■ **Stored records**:

- Opening Delimiter -

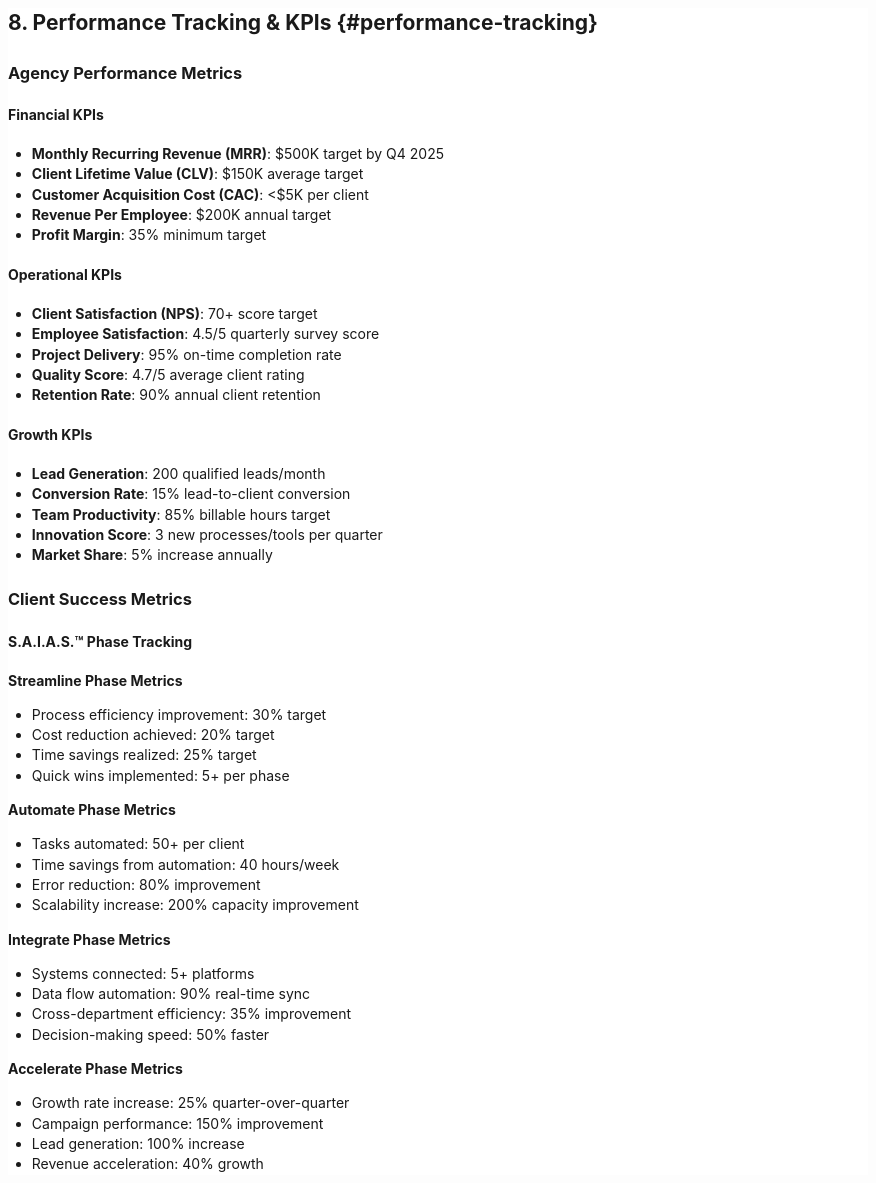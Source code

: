 
## 8. Performance Tracking & KPIs {#performance-tracking}

### Agency Performance Metrics

#### Financial KPIs
- **Monthly Recurring Revenue (MRR)**: $500K target by Q4 2025
- **Client Lifetime Value (CLV)**: $150K average target
- **Customer Acquisition Cost (CAC)**: <$5K per client
- **Revenue Per Employee**: $200K annual target
- **Profit Margin**: 35% minimum target

#### Operational KPIs
- **Client Satisfaction (NPS)**: 70+ score target
- **Employee Satisfaction**: 4.5/5 quarterly survey score
- **Project Delivery**: 95% on-time completion rate
- **Quality Score**: 4.7/5 average client rating
- **Retention Rate**: 90% annual client retention

#### Growth KPIs
- **Lead Generation**: 200 qualified leads/month
- **Conversion Rate**: 15% lead-to-client conversion
- **Team Productivity**: 85% billable hours target
- **Innovation Score**: 3 new processes/tools per quarter
- **Market Share**: 5% increase annually

### Client Success Metrics

#### S.A.I.A.S.™ Phase Tracking

**Streamline Phase Metrics**
- Process efficiency improvement: 30% target
- Cost reduction achieved: 20% target
- Time savings realized: 25% target
- Quick wins implemented: 5+ per phase

**Automate Phase Metrics**
- Tasks automated: 50+ per client
- Time savings from automation: 40 hours/week
- Error reduction: 80% improvement
- Scalability increase: 200% capacity improvement

**Integrate Phase Metrics**
- Systems connected: 5+ platforms
- Data flow automation: 90% real-time sync
- Cross-department efficiency: 35% improvement
- Decision-making speed: 50% faster

**Accelerate Phase Metrics**
- Growth rate increase: 25% quarter-over-quarter
- Campaign performance: 150% improvement
- Lead generation: 100% increase
- Revenue acceleration: 40% growth
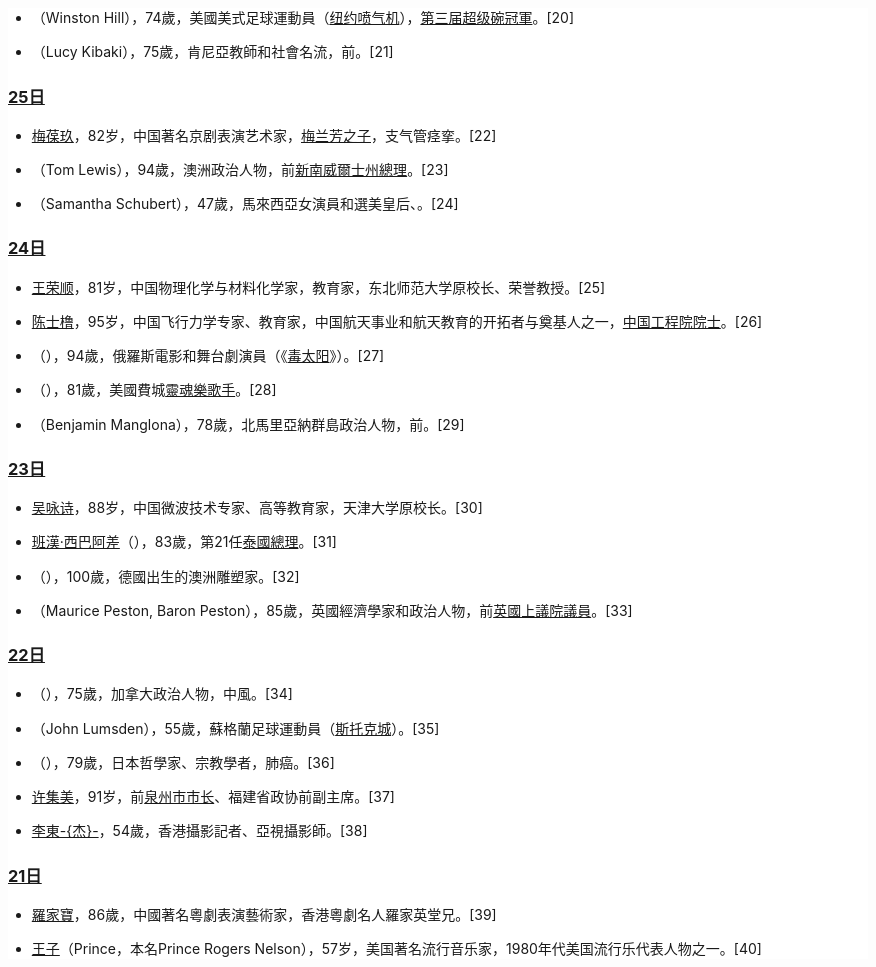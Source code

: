   - （Winston
    Hill），74歲，美國美式足球運動員（[纽约喷气机](../Page/纽约喷气机.md "wikilink")），[第三届超级碗冠軍](https://zh.wikipedia.org/wiki/第三届超级碗 "wikilink")。\[20\]

  - （Lucy Kibaki），75歲，肯尼亞教師和社會名流，前。\[21\]

### [25日](../Page/4月25日.md "wikilink")

  - [梅葆玖](../Page/梅葆玖.md "wikilink")，82岁，中国著名京剧表演艺术家，[梅兰芳之子](../Page/梅兰芳.md "wikilink")，支气管痉挛。\[22\]

  - （Tom
    Lewis），94歲，澳洲政治人物，前[新南威爾士州總理](../Page/新南威爾士州總理.md "wikilink")。\[23\]

  - （Samantha Schubert），47歲，馬來西亞女演員和選美皇后、。\[24\]

### [24日](../Page/4月24日.md "wikilink")

  - [王荣顺](https://zh.wikipedia.org/wiki/王荣顺 "wikilink")，81岁，中国物理化学与材料化学家，教育家，东北师范大学原校长、荣誉教授。\[25\]

  - [陈士橹](../Page/陈士橹.md "wikilink")，95岁，中国飞行力学专家、教育家，中国航天事业和航天教育的开拓者与奠基人之一，[中国工程院院士](../Page/中国工程院院士.md "wikilink")。\[26\]

  - （），94歲，俄羅斯電影和舞台劇演員（《[毒太阳](../Page/毒太阳.md "wikilink")》）。\[27\]

  - （），81歲，美國費城[靈魂樂歌手](../Page/靈魂樂.md "wikilink")。\[28\]

  - （Benjamin Manglona），78歲，北馬里亞納群島政治人物，前。\[29\]

### [23日](../Page/4月23日.md "wikilink")

  - [吴咏诗](https://zh.wikipedia.org/wiki/吴咏诗 "wikilink")，88岁，中国微波技术专家、高等教育家，天津大学原校长。\[30\]

  - [班漢·西巴阿差](https://zh.wikipedia.org/wiki/班漢·西巴阿差 "wikilink")（），83歲，第21任[泰國總理](https://zh.wikipedia.org/wiki/泰國總理 "wikilink")。\[31\]

  - （），100歲，德國出生的澳洲雕塑家。\[32\]

  - （Maurice Peston, Baron
    Peston），85歲，英國經濟學家和政治人物，前[英國上議院議員](../Page/英國上議院.md "wikilink")。\[33\]

### [22日](../Page/4月22日.md "wikilink")

  - （），75歲，加拿大政治人物，中風。\[34\]

  - （John
    Lumsden），55歲，蘇格蘭足球運動員（[斯托克城](https://zh.wikipedia.org/wiki/斯托克城足球俱乐部 "wikilink")）。\[35\]

  - （），79歲，日本哲學家、宗教學者，肺癌。\[36\]

  - [许集美](../Page/许集美.md "wikilink")，91岁，前[泉州市市长](../Page/泉州市市长列表.md "wikilink")、福建省政协前副主席。\[37\]

  - [李東-{杰}-](https://zh.wikipedia.org/wiki/李東杰 "wikilink")，54歲，香港攝影記者、亞視攝影師。\[38\]

### [21日](../Page/4月21日.md "wikilink")

  - [羅家寶](https://zh.wikipedia.org/wiki/羅家寶_\(粵劇演員\) "wikilink")，86歲，中國著名粵劇表演藝術家，香港粵劇名人羅家英堂兄。\[39\]

  - [王子](../Page/王子_\(音樂家\).md "wikilink")（Prince，本名Prince Rogers
    Nelson），57岁，美国著名流行音乐家，1980年代美国流行乐代表人物之一。\[40\]
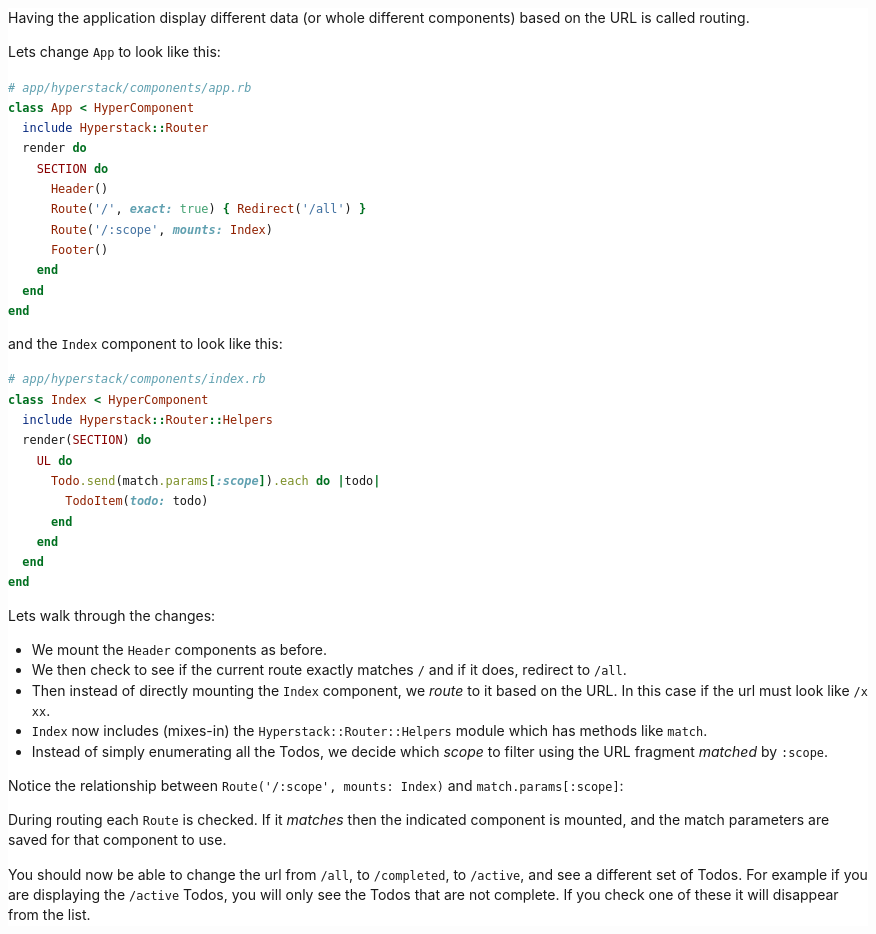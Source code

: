 Having the application display different data \(or whole different components\) based on the URL is called routing.

Lets change `App` to look like this:

```ruby
# app/hyperstack/components/app.rb
class App < HyperComponent
  include Hyperstack::Router
  render do
    SECTION do
      Header()
      Route('/', exact: true) { Redirect('/all') }
      Route('/:scope', mounts: Index)
      Footer()
    end
  end
end
```

and the `Index` component to look like this:

```ruby
# app/hyperstack/components/index.rb
class Index < HyperComponent
  include Hyperstack::Router::Helpers
  render(SECTION) do
    UL do
      Todo.send(match.params[:scope]).each do |todo|
        TodoItem(todo: todo)
      end
    end
  end
end
```

Lets walk through the changes:

* We mount the `Header` components as before.
* We then check to see if the current route exactly matches `/` and if it does, redirect to `/all`.
* Then instead of directly mounting the `Index` component, we _route_ to it based on the URL.  In this case if the url must look like `/xxx`.
* `Index` now includes \(mixes-in\) the `Hyperstack::Router::Helpers` module which has methods like `match`.
* Instead of simply enumerating all the Todos, we decide which _scope_ to filter using the URL fragment _matched_ by `:scope`.  

Notice the relationship between `Route('/:scope', mounts: Index)` and `match.params[:scope]`:

During routing each `Route` is checked. If it _matches_ then the indicated component is mounted, and the match parameters are saved for that component to use.

You should now be able to change the url from `/all`, to `/completed`, to `/active`, and see a different set of Todos. For example if you are displaying the `/active` Todos, you will only see the Todos that are not complete. If you check one of these it will disappear from the list.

- Closing Delimiter -

■ **WHAT IS REQUIRED**: A copy of each line above that holds the word "scope" is the expected answer.

■ **PROBLEM SOLUTION**:
      Route('/:scope', mounts: Index)
      Todo.send(match.params[:scope]).each do |todo|
* Instead of simply enumerating all the Todos, we decide which _scope_ to filter using the URL fragment _matched_ by `:scope`.  
Notice the relationship between `Route('/:scope', mounts: Index)` and `match.params[:scope]`:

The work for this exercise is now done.